A typical question-answer interaction (500 token prompt + 300 token response) costs ~$0.006. RAG with large context windows gets expensive fast. 4000 tokens of context + response is ~$0.02 per query.

Tips

Use the Converse API: not the legacy InvokeModel API. Converse works across all models with the same interface and supports tool use natively.
Stream for user-facing responses. Waiting 3-5 seconds for a full response feels broken. Streaming the first token in 200ms feels responsive.

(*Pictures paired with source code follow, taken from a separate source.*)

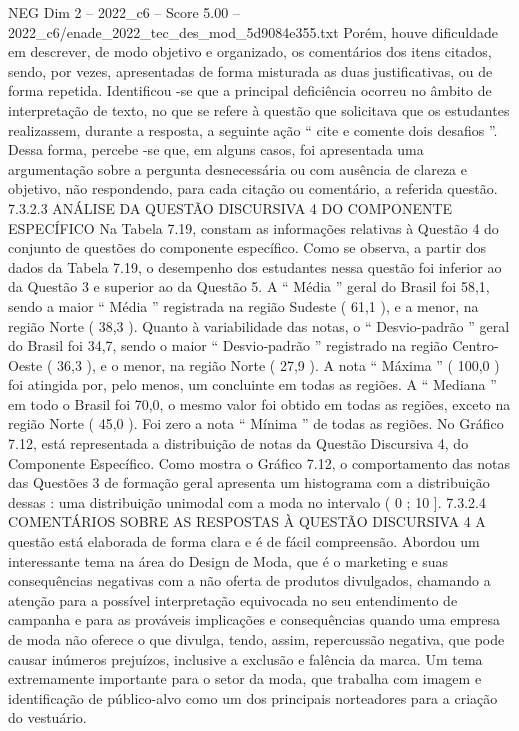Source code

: \begin{textsample}{NEG Dim 2 – 2022\_c6 – Score 5.00 – 2022\_c6/enade\_2022\_tec\_des\_mod\_5d9084e355.txt}
Porém, houve dificuldade em descrever, de modo objetivo e organizado, os comentários dos itens citados, sendo, por vezes, apresentadas de forma misturada as duas justificativas, ou de forma repetida.
Identificou -se que a principal deficiência ocorreu no âmbito de interpretação de texto, no que se refere à questão que solicitava que os estudantes realizassem, durante a resposta, a seguinte ação “ cite e comente dois desafios ”.
Dessa forma, percebe -se que, em alguns casos, foi apresentada uma argumentação sobre a pergunta desnecessária ou com ausência de clareza e objetivo, não respondendo, para cada citação ou comentário, a referida questão. 7.3.2.3 ANÁLISE DA QUESTÃO DISCURSIVA 4 DO COMPONENTE ESPECÍFICO Na Tabela 7.19, constam as informações relativas à Questão 4 do conjunto de questões do componente específico.
Como se observa, a partir dos dados da Tabela 7.19, o desempenho dos estudantes nessa questão foi inferior ao da Questão 3 e superior ao da Questão 5.
A “ Média ” geral do Brasil foi 58,1, sendo a maior “ Média ” registrada na região Sudeste ( 61,1 ), e a menor, na região Norte ( 38,3 ).
Quanto à variabilidade das notas, o “ Desvio-padrão ” geral do Brasil foi 34,7, sendo o maior “ Desvio-padrão ” registrado na região Centro-Oeste ( 36,3 ), e o menor, na região Norte ( 27,9 ).
A nota “ Máxima ” ( 100,0 ) foi atingida por, pelo menos, um concluinte em todas as regiões.
A “ Mediana ” em todo o Brasil foi 70,0, o mesmo valor foi obtido em todas as regiões, exceto na região Norte ( 45,0 ).
Foi zero a nota “ Mínima ” de todas as regiões.
No Gráfico 7.12, está representada a distribuição de notas da Questão Discursiva 4, do Componente Específico.
Como mostra o Gráfico 7.12, o comportamento das notas das Questões 3 de formação geral apresenta um histograma com a distribuição dessas : uma distribuição unimodal com a moda no intervalo ( 0 ; 10 ]. 7.3.2.4 COMENTÁRIOS SOBRE AS RESPOSTAS À QUESTÃO DISCURSIVA 4 A questão está elaborada de forma clara e é de fácil compreensão.
Abordou um interessante tema na área do Design de Moda, que é o marketing e suas consequências negativas com a não oferta de produtos divulgados, chamando a atenção para a possível interpretação equivocada no seu entendimento de campanha e para as prováveis implicações e consequências quando uma empresa de moda não oferece o que divulga, tendo, assim, repercussão negativa, que pode causar inúmeros prejuízos, inclusive a exclusão e falência da marca.
Um tema extremamente importante para o setor da moda, que trabalha com imagem e identificação de público-alvo como um dos principais norteadores para a criação do vestuário.

\end{textsample}
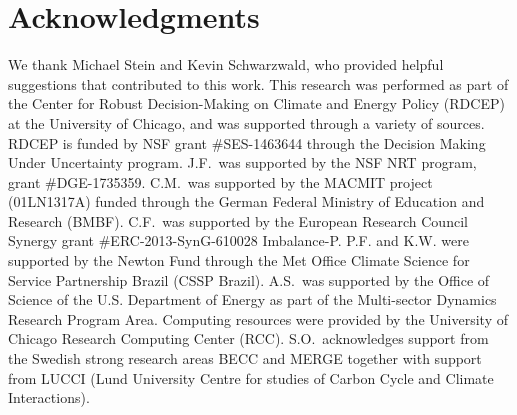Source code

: \documentclass[preprint, 5p, times, twocolumn]{elsarticle}
\begin{document}
{%



\section{Acknowledgments}
\label{S:5}
We thank Michael Stein and Kevin Schwarzwald, who provided helpful suggestions that contributed to this work. This research was performed as part of the Center for Robust Decision-Making on Climate and Energy Policy (RDCEP) at the University of Chicago, and was supported through a variety of sources. RDCEP is funded by NSF grant \#SES-1463644 through the Decision Making Under Uncertainty program. J.F.\ was supported by the NSF NRT program, grant \#DGE-1735359. C.M.\ was supported by the MACMIT project (01LN1317A) funded through the German Federal Ministry of Education and Research (BMBF).  C.F.\ was supported by the European Research Council Synergy grant \#ERC-2013-SynG-610028 Imbalance-P. P.F. and K.W. were supported  by the Newton Fund through the Met Office Climate Science for Service Partnership Brazil (CSSP Brazil). A.S.\ was supported by the Office of Science of the U.S. Department of Energy as part of the Multi-sector Dynamics Research Program Area. Computing resources were provided by the University of Chicago Research Computing Center (RCC). S.O.\ acknowledges support from the Swedish strong research areas BECC and MERGE together with support from LUCCI (Lund University Centre for studies of Carbon Cycle and Climate Interactions).
}
\end{document}

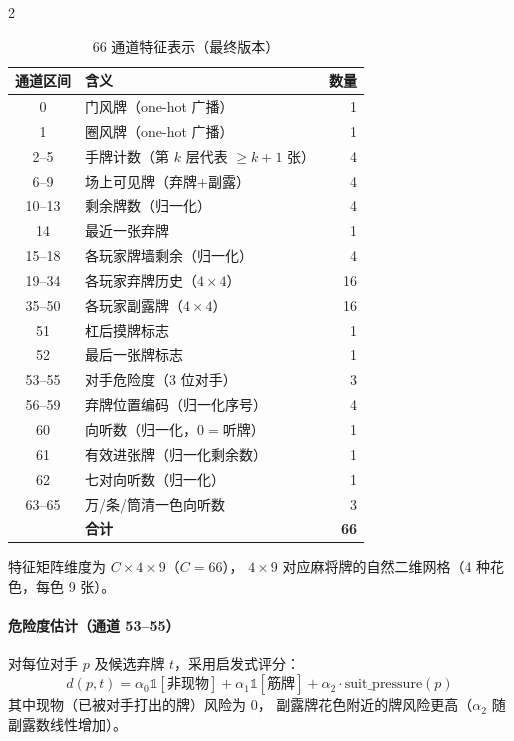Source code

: \documentclass{article}
\begin{document}
\begin{multicols}{2}
\begin{table}[H]
\centering
\caption{66 通道特征表示（最终版本）}
\label{tab:features}
\small
\setlength{\tabcolsep}{4pt}
\begin{tabular}{clr}
\toprule
通道区间 & 含义 & 数量 \\
\midrule
0       & 门风牌（one-hot 广播）     & 1  \\
1       & 圈风牌（one-hot 广播）     & 1  \\
2--5    & 手牌计数（第 $k$ 层代表 $\geq\!k\!+\!1$ 张）& 4  \\
6--9    & 场上可见牌（弃牌+副露）    & 4  \\
10--13  & 剩余牌数（归一化）         & 4  \\
14      & 最近一张弃牌               & 1  \\
15--18  & 各玩家牌墙剩余（归一化）   & 4  \\
19--34  & 各玩家弃牌历史（$4\times4$）& 16 \\
35--50  & 各玩家副露牌（$4\times4$） & 16 \\
51      & 杠后摸牌标志               & 1  \\
52      & 最后一张牌标志             & 1  \\
53--55  & 对手危险度（3 位对手）     & 3  \\
56--59  & 弃牌位置编码（归一化序号） & 4  \\
60      & 向听数（归一化，$0\!=\!$听牌）& 1  \\
61      & 有效进张牌（归一化剩余数） & 1  \\
62      & 七对向听数（归一化）       & 1  \\
63--65  & 万/条/筒清一色向听数       & 3  \\
\midrule
        & \textbf{合计}              & \textbf{66} \\
\bottomrule
\end{tabular}
\end{table}

特征矩阵维度为 $C \times 4 \times 9$（$C=66$），
$4\times9$ 对应麻将牌的自然二维网格（4 种花色，每色 9 张）。

\paragraph{危险度估计（通道 53--55）}
对每位对手 $p$ 及候选弃牌 $t$，采用启发式评分：
\begin{equation}
d(p,t) = \alpha_0 \mathbb{1}[\text{非现物}]
        + \alpha_1 \mathbb{1}[\text{筋牌}]
        + \alpha_2 \cdot \text{suit\_pressure}(p)
\label{eq:danger}
\end{equation}
其中现物（已被对手打出的牌）风险为 0，
副露牌花色附近的牌风险更高（$\alpha_2$ 随副露数线性增加）。


\end{multicols}
\end{document}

Temperature matters. Use low temperature (0.1-0.3) for factual/structured tasks, higher (0.7-1.0) for creative tasks.
Implement retry with backoff. Bedrock throttles at high concurrency. Use exponential backoff with jitter.
Log everything. Token counts, latency, model responses. You need this for cost tracking and debugging hallucinations.
Bedrock Guardrails can filter harmful content, PII, and off-topic responses without custom code. Configure them per-model in the Bedrock console.